Barcelona [Spain], Having high fasting glucose levels is one of the most puzzling characteristics of type 2 diabetes mellitus patients. This is because the liver produces glucose in these insulin-resistant people, a mechanism that still raises many unanswered issues for scientists.
A comprehensive summary of the most important developments in understanding this process has now been provided in a review paper that was published in the journal Trends in Endocrinology & Metabolism.
Additionally, it aids the discovery of new therapeutic targets in the fight against type 2 diabetes mellitus, which the World Health Organization (WHO) lists as one of the epidemics of the twenty-first century. The study was led by the Faculty of Pharmacy of the University of Barcelona and Professor Manuel Vazquez-Carrera of the Faculty of Food Sciences, UB Institute of Biomedicine (IBUB), Sant Joan de Deu Research Institute (IRSJD) and the Center for Biomedical Research.Network on Diabetes and Associated Metabolic Diseases (CIBERDEM). Participants in the study include experts Emma Barroso, Javier Jurado-Aguilar and Javier Palomar (UB-IBUB-IRJSJD-SieberDEM) and Professor Walter Vahli of the University of Lausanne (Switzerland).
therapeutic targets to fight disease
Type 2 diabetes mellitus is an increasingly common chronic disease that results from increased levels of glucose – the cellular energy fuel – due to a lack of insulin response in the body. It can cause serious organ damage and is estimated to be underdiagnosed in a high percentage of the affected population worldwide. In patients, the glucose synthesis pathway (gluconeogenesis) in the liver is overactivated, a process that is inhibited by drugs such as metformin. Can be controlled by medicines."Recently, new factors involved in the control of hepatic gluconeogenesis have been identified. For example, a study from our group showed that growth differentiation factor (GDF15) reduces the levels of proteins involved in hepatic gluconeogenesis. Gives", said Professor Manuel Vazquez-Carrera, from UB's Department of Pharmacology, Toxicology and Medicinal Chemistry.
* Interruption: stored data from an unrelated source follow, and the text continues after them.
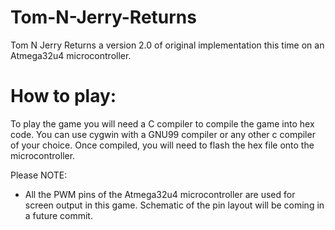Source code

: # Tom-N-Jerry-Returns
Tom N Jerry Returns a version 2.0 of original implementation this time on an Atmega32u4 microcontroller. 

# How to play: 
To play the game you will need a C compiler to compile the game into hex code. You can use cygwin with a GNU99 compiler or any other c compiler of your choice. Once compiled, you will need to flash the hex file onto the microcontroller. 

Please NOTE: 
- All the PWM pins of the Atmega32u4 microcontroller are used for screen output in this game. Schematic of the pin layout will be coming in a future commit. 
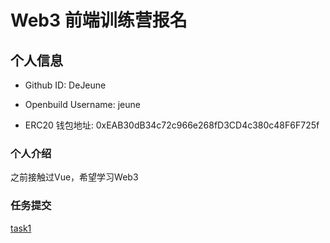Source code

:# Web3 前端训练营报名

## 个人信息

* Github ID: DeJeune

* Openbuild Username: jeune

* ERC20 钱包地址: 0xEAB30dB34c72c966e268fD3CD4c380c48F6F725f

### 个人介绍

之前接触过Vue，希望学习Web3

### 任务提交

[task1](https://github.com/DeJeune/react-to-do-app)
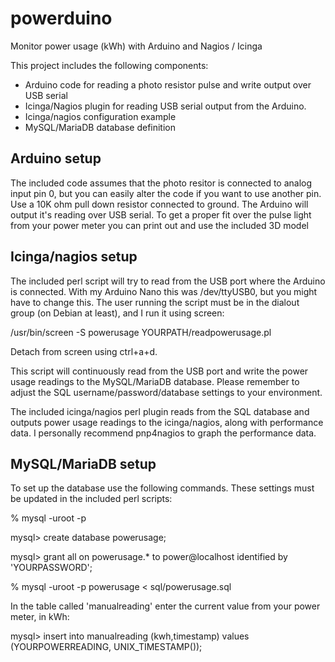 # powerduino
Monitor power usage (kWh) with Arduino and Nagios / Icinga

This project includes the following components:
- Arduino code for reading a photo resistor pulse and write output over USB serial
- Icinga/Nagios plugin for reading USB serial output from the Arduino.
- Icinga/nagios configuration example
- MySQL/MariaDB database definition

Arduino setup
-------------
The included code assumes that the photo resitor is connected to analog input pin 0, but you
can easily alter the code if you want to use another pin. Use a 10K ohm pull down resistor 
connected to ground. The Arduino will output it's reading over USB serial.
To get a proper fit over the pulse light from your power meter you can print out and use the
included 3D model

Icinga/nagios setup
-------------------
The included perl script will try to read from the USB port where the Arduino is connected. 
With my Arduino Nano this was /dev/ttyUSB0, but you might have to change this.
The user running the script must be in the dialout group (on Debian at least), and I run it using 
screen:

/usr/bin/screen -S powerusage YOURPATH/readpowerusage.pl

Detach from screen using ctrl+a+d.

This script will continuously read from the USB port and write the power usage readings to
the MySQL/MariaDB database. Please remember to adjust the SQL username/password/database settings
to your environment.

The included icinga/nagios perl plugin reads from the SQL database and outputs power usage
readings to the icinga/nagios, along with performance data. I personally recommend pnp4nagios 
to graph the performance data.

MySQL/MariaDB setup
-------------------
To set up the database use the following commands. These settings must be updated in the included
perl scripts:

% mysql -uroot -p

mysql> create database powerusage;

mysql> grant all on powerusage.* to power@localhost identified by 'YOURPASSWORD';

% mysql -uroot -p powerusage < sql/powerusage.sql

In the table called 'manualreading' enter the current value from your power meter, in kWh:

mysql> insert into manualreading (kwh,timestamp) values (YOURPOWERREADING, UNIX_TIMESTAMP());
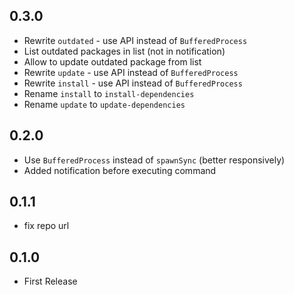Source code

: ## 0.3.0

* Rewrite `outdated` - use API instead of `BufferedProcess`
* List outdated packages in list (not in notification)
* Allow to update outdated package from list
* Rewrite `update` - use API instead of `BufferedProcess`
* Rewrite `install` - use API instead of `BufferedProcess`
* Rename `install` to `install-dependencies`
* Rename `update` to `update-dependencies`

## 0.2.0

* Use `BufferedProcess` instead of `spawnSync` (better responsively)
* Added notification before executing command

## 0.1.1

* fix repo url

## 0.1.0

* First Release
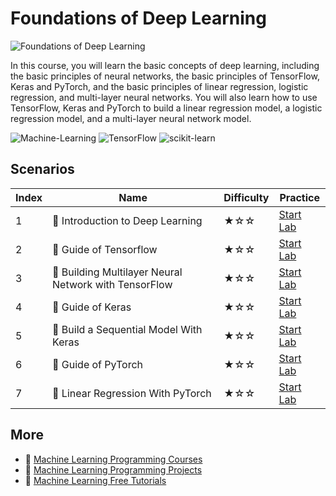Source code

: # Foundations of Deep Learning

![Foundations of Deep Learning](https://cover-creator.appbot.io/foundations-of-deep-learning.png)

In this course, you will learn the basic concepts of deep learning, including the basic principles of neural networks, the basic principles of TensorFlow, Keras and PyTorch, and the basic principles of linear regression, logistic regression, and multi-layer neural networks. You will also learn how to use TensorFlow, Keras and PyTorch to build a linear regression model, a logistic regression model, and a multi-layer neural network model.

![Machine-Learning](https://img.shields.io/badge/Machine-Learning-whitesmoke?style=for-the-badge&logo=machine-learning)
![TensorFlow](https://img.shields.io/badge/TensorFlow-whitesmoke?style=for-the-badge&logo=tensorflow)
![scikit-learn](https://img.shields.io/badge/scikit-learn-whitesmoke?style=for-the-badge&logo=scikit-learn)


## Scenarios

|   Index | Name                                                 | Difficulty   | Practice                                                            |
|---------|------------------------------------------------------|--------------|---------------------------------------------------------------------|
|       1 | 📖 Introduction to Deep Learning                      | ★☆☆          | <a target='_blank' href='https://labex.io/labs/20790'>Start Lab</a> |
|       2 | 📖 Guide of Tensorflow                                | ★☆☆          | <a target='_blank' href='https://labex.io/labs/20777'>Start Lab</a> |
|       3 | 📖 Building Multilayer Neural Network with TensorFlow | ★☆☆          | <a target='_blank' href='https://labex.io/labs/20750'>Start Lab</a> |
|       4 | 📖 Guide of Keras                                     | ★☆☆          | <a target='_blank' href='https://labex.io/labs/20775'>Start Lab</a> |
|       5 | 📖 Build a Sequential Model With Keras                | ★☆☆          | <a target='_blank' href='https://labex.io/labs/20751'>Start Lab</a> |
|       6 | 📖 Guide of PyTorch                                   | ★☆☆          | <a target='_blank' href='https://labex.io/labs/20776'>Start Lab</a> |
|       7 | 📖 Linear Regression With PyTorch                     | ★☆☆          | <a target='_blank' href='https://labex.io/labs/20798'>Start Lab</a> |

## More

- 🔗 [Machine Learning Programming Courses](https://github.com/labex-labs/awesome-programming-courses)
- 🔗 [Machine Learning Programming Projects](https://github.com/labex-labs/awesome-programming-projects)
- 🔗 [Machine Learning Free Tutorials](https://github.com/labex-labs/ml-free-tutorials)

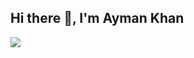 ## Hi there 👋, I'm Ayman Khan

![](https://komarev.com/ghpvc/?username=your_username&color=give_your_color)

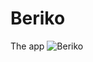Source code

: # Beriko
The app
![Beriko](https://user-images.githubusercontent.com/76263002/233544100-0b7ccc0d-a1df-4851-a44a-1ed170cd8d54.png)
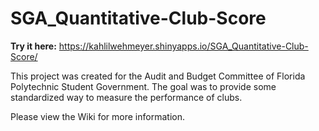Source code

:# SGA_Quantitative-Club-Score

**Try it here:** https://kahlilwehmeyer.shinyapps.io/SGA_Quantitative-Club-Score/

This project was created for the Audit and Budget Committee of Florida Polytechnic Student Government. The goal was to provide some standardized way to measure the performance of clubs.

Please view the Wiki for more information.

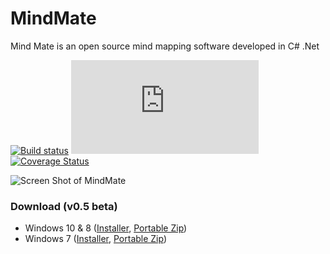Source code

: # MindMate
Mind Mate is an open source mind mapping software developed in C# .Net

[![Build status](https://ci.appveyor.com/api/projects/status/5p3ovmyntiqgd47t/branch/master?svg=true)](https://ci.appveyor.com/project/umaranis/mindmate/branch/master)
[![Build status](http://flauschig.ch/batch.php?type=tests&account=umaranis&slug=mindmate&branch=master)](https://ci.appveyor.com/project/umaranis/mindmate/branch/master)
[![Coverage Status](https://coveralls.io/repos/umaranis/MindMate/badge.svg?branch=master&service=github)](https://coveralls.io/github/umaranis/MindMate?branch=master)

![Screen Shot of MindMate](https://raw.githubusercontent.com/umaranis/MindMate/master/Miscellaneous/Docs/MindMate%20-%20Screen%20Shot.png)

### Download (v0.5 beta)
- Windows 10 & 8 ([Installer](https://github.com/umaranis/MindMate/releases/download/v0.5/Windows-8-10-Installer-MindMate-v0.5.exe), [Portable Zip](https://github.com/umaranis/MindMate/releases/download/v0.5/Windows-8-10-Portable-MindMate-v0.5.zip))
- Windows 7 ([Installer](https://github.com/umaranis/MindMate/releases/download/v0.5/Windows-7-Installer-MindMate-v0.5.exe), [Portable Zip](https://github.com/umaranis/MindMate/releases/download/v0.5/Windows-7-Portable-MindMate-v0.5.zip))

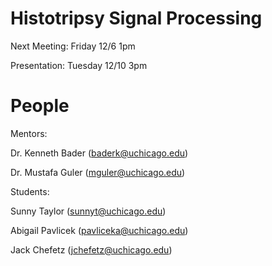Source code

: # Histotripsy Signal Processing

Next Meeting: Friday 12/6 1pm

Presentation: Tuesday 12/10 3pm

# People

Mentors:

Dr. Kenneth Bader (baderk@uchicago.edu)

Dr. Mustafa Guler (mguler@uchicago.edu)

Students:

Sunny Taylor (sunnyt@uchicago.edu)

Abigail Pavlicek (pavliceka@uchicago.edu)

Jack Chefetz (jchefetz@uchicago.edu)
To make progress in the fight against this pathology, it will also be necessary to further study pathways such as TGF-β, which are involved in the progression of metabolic dysfunction-associated fatty liver disease (MASLD), a very prevalent pathology that Often co-exist. With type 2 diabetes mellitus. “TGF-β plays a very relevant role in the progression of liver fibrosis and has become one of the most important factors that may contribute to increased hepatic gluconeogenesis and, therefore, contribute to type 2 diabetes mellitus.Therefore, studying the involvement of the TGF-B pathway in the regulation of hepatic gluconeogenesis may help to achieve better glycemic control", emphasized Vazquez-Carrera.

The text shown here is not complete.